**What you need to do**
Pick every line out of the entries below that holds the string "OASIS", and report them.

-- Records for the task follows --

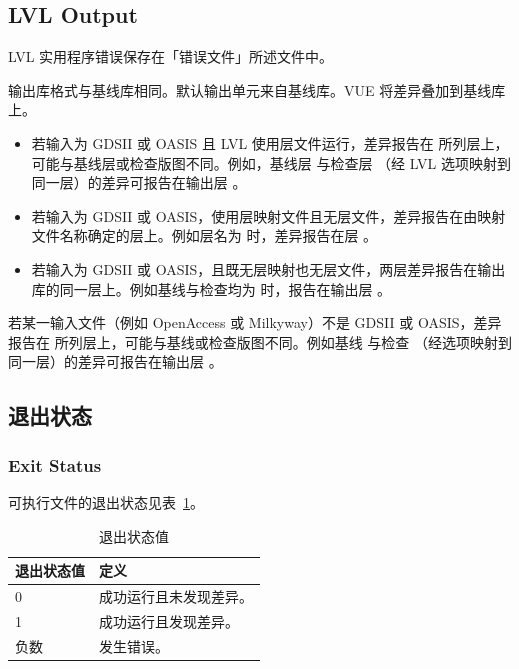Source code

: \subsection*{LVL Output}

LVL 实用程序错误保存在「错误文件」所述文件中。

输出库格式与基线库相同。默认输出单元来自基线库。VUE 将差异叠加到基线库上。
\begin{itemize}
  \item 若输入为 GDSII 或 OASIS 且 LVL 使用层文件运行，差异报告在  所列层上，可能与基线层或检查版图不同。例如，基线层  与检查层 （经 LVL 选项映射到同一层）的差异可报告在输出层 。
  \item 若输入为 GDSII 或 OASIS，使用层映射文件且无层文件，差异报告在由映射文件名称确定的层上。例如层名为  时，差异报告在层 。
  \item 若输入为 GDSII 或 OASIS，且既无层映射也无层文件，两层差异报告在输出库的同一层上。例如基线与检查均为  时，报告在输出层 。
\end{itemize}

若某一输入文件（例如 OpenAccess 或 Milkyway）不是 GDSII 或 OASIS，差异报告在  所列层上，可能与基线或检查版图不同。例如基线  与检查 （经选项映射到同一层）的差异可报告在输出层 。

\subsection{退出状态}
\subsubsection*{Exit Status}

 可执行文件的退出状态见表~\ref{tab:app-b-exit}。

\begin{table}[htbp]
\centering
\caption{退出状态值}
\label{tab:app-b-exit}
\begin{tabular}{@{}lp{}@{}}
\toprule
退出状态值 & 定义 \\
\midrule
0 & 成功运行且未发现差异。 \\
1 & 成功运行且发现差异。 \\
负数 & 发生错误。 \\
\bottomrule
\end{tabular}
\end{table}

-- Records for the task concluded --

**Task output**
  \item 若输入为 GDSII 或 OASIS 且 LVL 使用层文件运行，差异报告在  所列层上，可能与基线层或检查版图不同。例如，基线层  与检查层 （经 LVL 选项映射到同一层）的差异可报告在输出层 。
  \item 若输入为 GDSII 或 OASIS，使用层映射文件且无层文件，差异报告在由映射文件名称确定的层上。例如层名为  时，差异报告在层 。
  \item 若输入为 GDSII 或 OASIS，且既无层映射也无层文件，两层差异报告在输出库的同一层上。例如基线与检查均为  时，报告在输出层 。
若某一输入文件（例如 OpenAccess 或 Milkyway）不是 GDSII 或 OASIS，差异报告在  所列层上，可能与基线或检查版图不同。例如基线  与检查 （经选项映射到同一层）的差异可报告在输出层 。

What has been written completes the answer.